The two batteries are your two sources of power. (solar & wind)
The two outputs are connected together to charge up one battery.
 
Thread starter #11
These are great drawings thanks! So looking at your drawings, it seems to me that the rms voltage of both(red and black) is clearly different. The red one will have much lower RMS current and less contribution towards the load. Am I right?

I am still a little bit confused how does changing the ripple change the boost converter output current. I understand that

I believe I am confusing the continous and discountinous mode. In continous mode, the changing the ripple current does not change the rms current value because it is compensated by the negative side of the ripple.

But in discontinous mode, twice larger ripple would mean twice larger rms current isnt it?

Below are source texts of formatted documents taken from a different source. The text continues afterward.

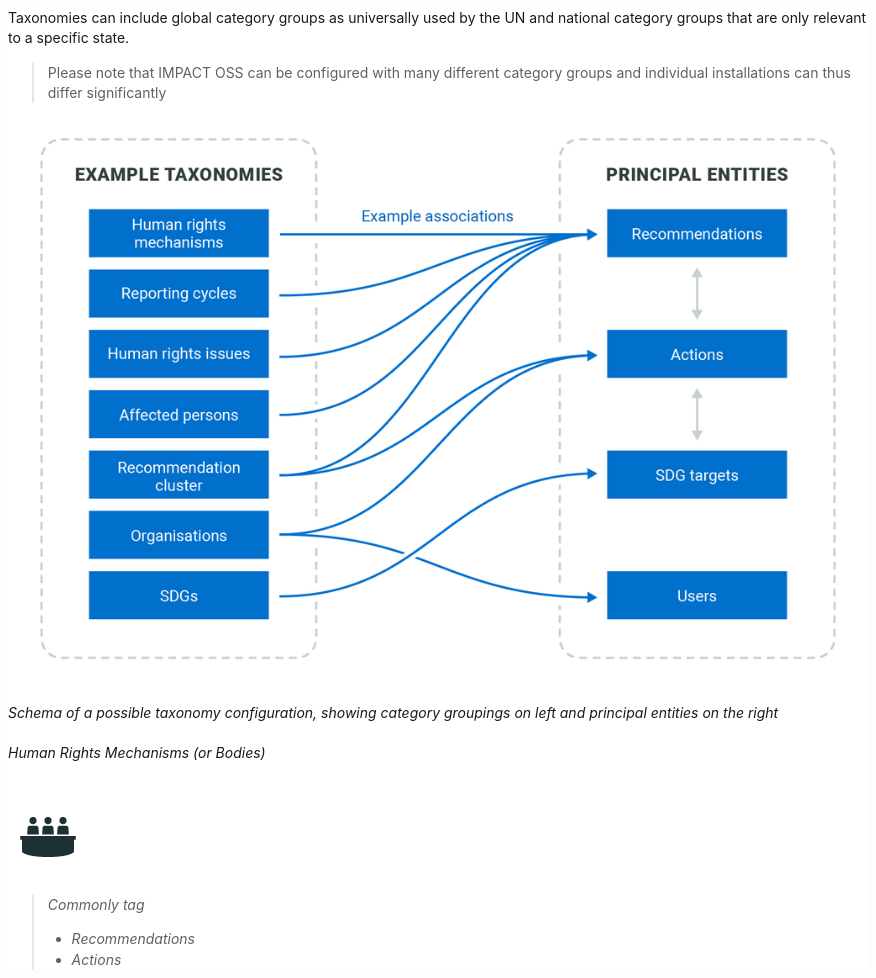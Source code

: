 Taxonomies can include global category groups as universally used by the UN and national category groups that are only relevant to a specific state.

> Please note that IMPACT OSS can be configured with many different category groups and individual installations can thus differ significantly

![](/assets/taxonomies.png)  
_Schema of a possible taxonomy configuration, showing category groupings on left and principal entities on the right_

###### Human Rights Mechanisms (or Bodies)

![](/assets/icon-hr-bodies.png)

> _Commonly tag_
>
> * _Recommendations_
> * _Actions_
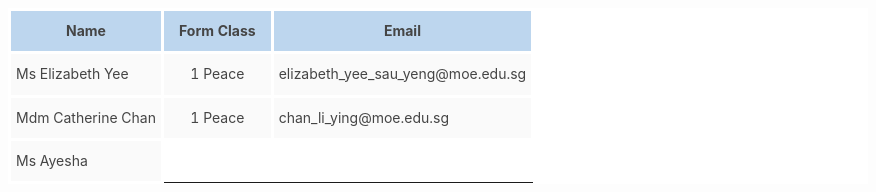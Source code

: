 <table style="border-collapse:collapse;border-spacing:0" class="tg">
<thead>
<tr>
<th style="background-color:#BDD6EE;border-color:white;border-style:solid;border-width:3px;color:#454545;font-family:;font-size:px;font-weight:bold;overflow:hidden;padding:10px 5px;text-align:center;vertical-align:middle;word-break:normal">Name
</th>
<th style="background-color:#BDD6EE;border-color:white;border-style:solid;border-width:3px;color:#454545;font-family:;font-size:px;font-weight:bold;overflow:hidden;padding:10px 15px;text-align:center;vertical-align:middle;word-break:normal">Form Class
</th>
<th style="background-color:#BDD6EE;border-color:white;border-style:solid;border-width:3px;color:#454545;font-family:;font-size:px;font-weight:bold;overflow:hidden;padding:10px 5px;text-align:center;vertical-align:middle;word-break:normal">Email
</th>
</tr>
</thead>
<tbody>
<tr>
<td style="background-color:#FAFAFA;border-color:white;border-style:solid;border-width:3px;color:#454545;font-family:;font-size:px;overflow:hidden;padding:10px 5px;text-align:left;vertical-align:middle;word-break:normal">
<span style="color:#454545">Ms Elizabeth Yee</span>
<br>
</td>
<td style="background-color:#FAFAFA;border-color:white;border-style:solid;border-width:3px;color:#454545;font-family:;font-size:px;overflow:hidden;padding:10px 5px;text-align:center;vertical-align:middle;word-break:normal">
<span style="color:#454545">1 Peace</span>
</td>
<td style="background-color:#FAFAFA;border-color:white;border-style:solid;border-width:3px;color:#454545;font-family:;font-size:px;overflow:hidden;padding:10px 5px;text-align:left;vertical-align:middle;word-break:normal">
<span style="color:#454545">elizabeth_yee_sau_yeng@moe.edu.sg</span>
<br>
</td>
</tr>
<td style="background-color:#FAFAFA;border-color:white;border-style:solid;border-width:3px;color:#454545;font-family:;font-size:px;overflow:hidden;padding:10px 5px;text-align:left;vertical-align:middle;word-break:normal">
<span style="color:#454545">Mdm Catherine Chan</span>
<br>
</td>
<td style="background-color:#FAFAFA;border-color:white;border-style:solid;border-width:3px;color:#454545;font-family:;font-size:px;overflow:hidden;padding:10px 5px;text-align:center;vertical-align:middle;word-break:normal">
<span style="color:#454545">1 Peace</span>
</td>
<td style="background-color:#FAFAFA;border-color:white;border-style:solid;border-width:3px;color:#454545;font-family:;font-size:px;overflow:hidden;padding:10px 5px;text-align:left;vertical-align:middle;word-break:normal">
<span style="color:#454545">chan_li_ying@moe.edu.sg</span>
<br>
</td>
</tr>
</tr>
<td style="background-color:#FAFAFA;border-color:white;border-style:solid;border-width:3px;color:#454545;font-family:;font-size:px;overflow:hidden;padding:10px 5px;text-align:left;vertical-align:middle;word-break:normal">
<span style="color:#454545">Ms Ayesha</span>
<br>
</td>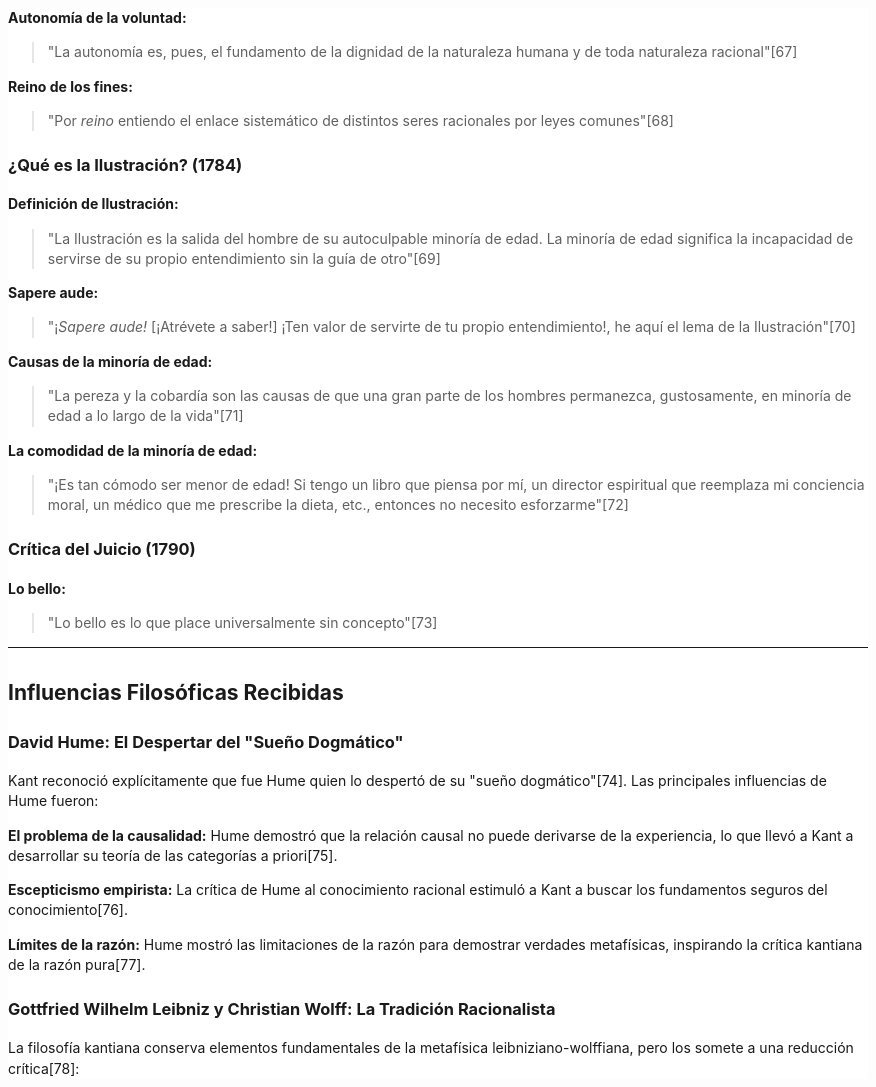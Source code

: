 **Autonomía de la voluntad:**
> "La autonomía es, pues, el fundamento de la dignidad de la naturaleza humana y de toda naturaleza racional"[67]

**Reino de los fines:**
> "Por *reino* entiendo el enlace sistemático de distintos seres racionales por leyes comunes"[68]

### ¿Qué es la Ilustración? (1784)

**Definición de Ilustración:**
> "La Ilustración es la salida del hombre de su autoculpable minoría de edad. La minoría de edad significa la incapacidad de servirse de su propio entendimiento sin la guía de otro"[69]

**Sapere aude:**
> "¡*Sapere aude!* [¡Atrévete a saber!] ¡Ten valor de servirte de tu propio entendimiento!, he aquí el lema de la Ilustración"[70]

**Causas de la minoría de edad:**
> "La pereza y la cobardía son las causas de que una gran parte de los hombres permanezca, gustosamente, en minoría de edad a lo largo de la vida"[71]

**La comodidad de la minoría de edad:**
> "¡Es tan cómodo ser menor de edad! Si tengo un libro que piensa por mí, un director espiritual que reemplaza mi conciencia moral, un médico que me prescribe la dieta, etc., entonces no necesito esforzarme"[72]

### Crítica del Juicio (1790)

**Lo bello:**
> "Lo bello es lo que place universalmente sin concepto"[73]

---

## Influencias Filosóficas Recibidas

### David Hume: El Despertar del "Sueño Dogmático"

Kant reconoció explícitamente que fue Hume quien lo despertó de su "sueño dogmático"[74]. Las principales influencias de Hume fueron:

**El problema de la causalidad:** Hume demostró que la relación causal no puede derivarse de la experiencia, lo que llevó a Kant a desarrollar su teoría de las categorías a priori[75].

**Escepticismo empirista:** La crítica de Hume al conocimiento racional estimuló a Kant a buscar los fundamentos seguros del conocimiento[76].

**Límites de la razón:** Hume mostró las limitaciones de la razón para demostrar verdades metafísicas, inspirando la crítica kantiana de la razón pura[77].

### Gottfried Wilhelm Leibniz y Christian Wolff: La Tradición Racionalista

La filosofía kantiana conserva elementos fundamentales de la metafísica leibniziano-wolffiana, pero los somete a una reducción crítica[78]:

49763031_2151028658291829_6590979623289356288_n.jpg 49810334_229533031258982_2353064186063355904_n.jpg

If a boost converter is working in a discontinous mode, I can apply the triangle area formula or integrate it to calculate the average current. It is clear that the average current is twice bigger in red case. But continous mode is not the same. Am I right?
 
Thread starter #13
I assume that changing the duty cycle will increase/decrease the output current by the same amount as a output voltage? Because Power should be equal so reducing voltage would meam increase in current
 

ronsimpson

Well-Known Member
Most Helpful Member
#14
The requirement is that the load should receive 40% of the power from the wind and 60% from the solar
Assume that both solar energy and wind energy are the same
Because Power should be equal so reducing voltage would meam increase in current
The only requirement is to keep a 60:40 ratio of power.
VinSolar=VinWind.
If the current is a 60:40 ratio then the power will also be a 60:40 ratio.
I do not see a requirement to keep the power constant.